What to do about memory
, part 2: Secure memory erasure
Aside from the ByteArray
classes, there is another feature that I wish to extract from memory
, and that is the ScrubbedBytes
, or rather, the functionality that backs it.
What is ScrubbedBytes
?
I got into it a bit last post, briefly covering ScrubbedBytes
as one of the occasioanlly used features from memory
.
To quote the documentation:
ScrubbedBytes is a memory chunk which have the properties of:
- Being scrubbed after its goes out of scope.
- A Show instance that doesn't actually show any content
- A Eq instance that is constant time
Data types like these are used to avoid accidentally leaking sensitive data and / or personally identifiable information through means such as logs and core dump, and any production team worth their salt has a process set up to handle this (usually accompanied by / piped straight into analytics).
Breaking it down
- The memory is scrubbed after it goes out of scope.
When all references to a ScrubbedBytes
instance are gone, the finalizer runs, and the data will be explicitly zeroed out. This is great! Kind of…

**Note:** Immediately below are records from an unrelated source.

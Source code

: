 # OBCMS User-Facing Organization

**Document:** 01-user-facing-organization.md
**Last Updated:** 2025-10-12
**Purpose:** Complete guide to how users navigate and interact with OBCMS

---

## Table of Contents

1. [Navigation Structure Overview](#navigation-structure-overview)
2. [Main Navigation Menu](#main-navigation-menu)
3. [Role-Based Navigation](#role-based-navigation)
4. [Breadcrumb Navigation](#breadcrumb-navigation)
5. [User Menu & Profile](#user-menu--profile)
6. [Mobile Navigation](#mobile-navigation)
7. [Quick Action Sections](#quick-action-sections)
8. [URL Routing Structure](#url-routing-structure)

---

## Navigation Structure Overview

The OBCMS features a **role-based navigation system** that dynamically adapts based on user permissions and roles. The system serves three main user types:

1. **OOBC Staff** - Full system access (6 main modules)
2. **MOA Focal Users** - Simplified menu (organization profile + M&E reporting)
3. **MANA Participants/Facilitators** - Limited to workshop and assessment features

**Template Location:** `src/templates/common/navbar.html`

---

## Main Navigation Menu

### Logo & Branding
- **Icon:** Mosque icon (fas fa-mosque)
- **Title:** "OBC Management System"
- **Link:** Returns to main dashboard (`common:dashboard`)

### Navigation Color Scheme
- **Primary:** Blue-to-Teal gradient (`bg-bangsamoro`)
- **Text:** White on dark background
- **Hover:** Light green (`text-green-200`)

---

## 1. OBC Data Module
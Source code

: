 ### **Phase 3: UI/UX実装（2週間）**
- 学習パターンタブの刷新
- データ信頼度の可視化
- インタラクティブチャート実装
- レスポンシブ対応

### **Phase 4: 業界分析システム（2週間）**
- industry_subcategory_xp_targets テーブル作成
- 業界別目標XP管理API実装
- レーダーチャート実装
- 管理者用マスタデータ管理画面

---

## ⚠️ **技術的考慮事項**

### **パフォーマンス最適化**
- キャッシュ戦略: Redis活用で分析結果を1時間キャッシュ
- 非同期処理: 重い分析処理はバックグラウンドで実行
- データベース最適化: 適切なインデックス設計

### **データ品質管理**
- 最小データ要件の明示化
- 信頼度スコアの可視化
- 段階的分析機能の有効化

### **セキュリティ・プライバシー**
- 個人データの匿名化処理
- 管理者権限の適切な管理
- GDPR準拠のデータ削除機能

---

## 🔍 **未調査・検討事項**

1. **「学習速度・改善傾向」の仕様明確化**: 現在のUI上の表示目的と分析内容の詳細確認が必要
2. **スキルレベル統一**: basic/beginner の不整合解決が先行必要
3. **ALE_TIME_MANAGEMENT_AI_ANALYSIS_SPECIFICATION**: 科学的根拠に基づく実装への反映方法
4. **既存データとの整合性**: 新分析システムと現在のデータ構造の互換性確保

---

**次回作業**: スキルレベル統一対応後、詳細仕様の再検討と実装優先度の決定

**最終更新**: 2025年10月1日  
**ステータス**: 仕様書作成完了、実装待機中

But what does it actually do? Well, if we peek into the source code of newScrubbedBytes
, we see that ScrubbedBytes
is just an aligned, pinned byte array with a finalizer. The finalizer contains a dynamically-generated scrubber function, which eventually calls memset
on the memory region.
ScrubbedBytes.hs
:
newScrubbedBytes :: Int -> IO ScrubbedBytes
newScrubbedBytes (I# sz)
-- Elided zero-size cases
| otherwise = IO $ \s ->
case newAlignedPinnedByteArray# sz 8# s of
(# s1, mbarr #) ->
let !scrubber = getScrubber (byteArrayContents# (unsafeCoerce# mbarr))
!mba = ScrubbedBytes mbarr
in case mkWeak# mbarr () (finalize scrubber mba) s1 of
(# s2, _ #) -> (# s2, mba #)
where
getScrubber :: Addr# -> State# RealWorld -> State# RealWorld
getScrubber addr s =
let IO scrubBytes = memSet (Ptr addr) 0 (I# sz)
in case scrubBytes s of
(# s', _ #) -> s'
finalize :: (State# RealWorld -> State# RealWorld) -> ScrubbedBytes -> State# RealWorld -> (# State# RealWorld, () #)
finalize scrubber mba@(ScrubbedBytes _) = \s1 ->
case scrubber s1 of
s2 -> case touch# mba s2 of
s3 -> (# s3, () #)
PtrMethods.hs
:
memSet :: Ptr Word8 -> Word8 -> Int -> IO ()
memSet start v n = c_memset start v (fromIntegral n) >>= \_ -> return ()
foreign import ccall unsafe "memset"
c_memset :: Ptr Word8 -> Word8 -> CSize -> IO ()
This attempts to avoid leaking sensitive data in core dumps and memory (I believe it is attempting to use the crossing of FFI / module boundaries in between the memset and free to ensure it is not elided), and is functionality that needs to be preserved, but it’s just calling memset
from the C standard library, and it isn’t really exposed in a manner that I am comfortable with, either. In the absence of another mechanism, relying on GHC triggering GC to clean up sensitive memory is just begging for trouble.
Also, this is all done in an attempt to prevent the compiler from eliding the memset
because it occurs immediately before a free
. Many compilers will automatically remove any writes to a memory region that is about to be freed, which has been a significant thorn in the side of computer security, and has caused countless leaks - there are better options than memset
, more on that later.
I would prefer a bracketed withScrubbedBytes
-style function over relying on a data type with finalizers, but it is really the secure / guaranteed erasure capability that we are after, and using it in a finalizer is better than nothing.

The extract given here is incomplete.